▶ WORK TO COMPLETE
Look for "string" in each line of the records, and copy the lines that have it.

*** Begin section ***

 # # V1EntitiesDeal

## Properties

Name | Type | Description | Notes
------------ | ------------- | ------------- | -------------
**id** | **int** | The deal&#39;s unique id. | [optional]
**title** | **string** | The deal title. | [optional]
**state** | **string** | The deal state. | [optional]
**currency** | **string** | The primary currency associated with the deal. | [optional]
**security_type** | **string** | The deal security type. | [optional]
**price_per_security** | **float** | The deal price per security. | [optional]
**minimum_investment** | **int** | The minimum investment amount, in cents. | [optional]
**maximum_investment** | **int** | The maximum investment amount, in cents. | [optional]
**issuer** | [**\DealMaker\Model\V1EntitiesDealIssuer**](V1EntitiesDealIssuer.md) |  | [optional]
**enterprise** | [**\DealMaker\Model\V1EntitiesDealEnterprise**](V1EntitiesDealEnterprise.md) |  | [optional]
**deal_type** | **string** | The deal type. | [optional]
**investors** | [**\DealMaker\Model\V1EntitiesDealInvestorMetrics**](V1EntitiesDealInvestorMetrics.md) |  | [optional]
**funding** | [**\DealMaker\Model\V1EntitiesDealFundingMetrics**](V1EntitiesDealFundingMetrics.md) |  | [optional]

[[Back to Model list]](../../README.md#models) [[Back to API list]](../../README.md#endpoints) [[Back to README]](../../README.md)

*** End section ***

▶ RESULT FOR THIS TASK
**title** | **string** | The deal title. | [optional]
**state** | **string** | The deal state. | [optional]
**currency** | **string** | The primary currency associated with the deal. | [optional]
**security_type** | **string** | The deal security type. | [optional]
**deal_type** | **string** | The deal type. | [optional]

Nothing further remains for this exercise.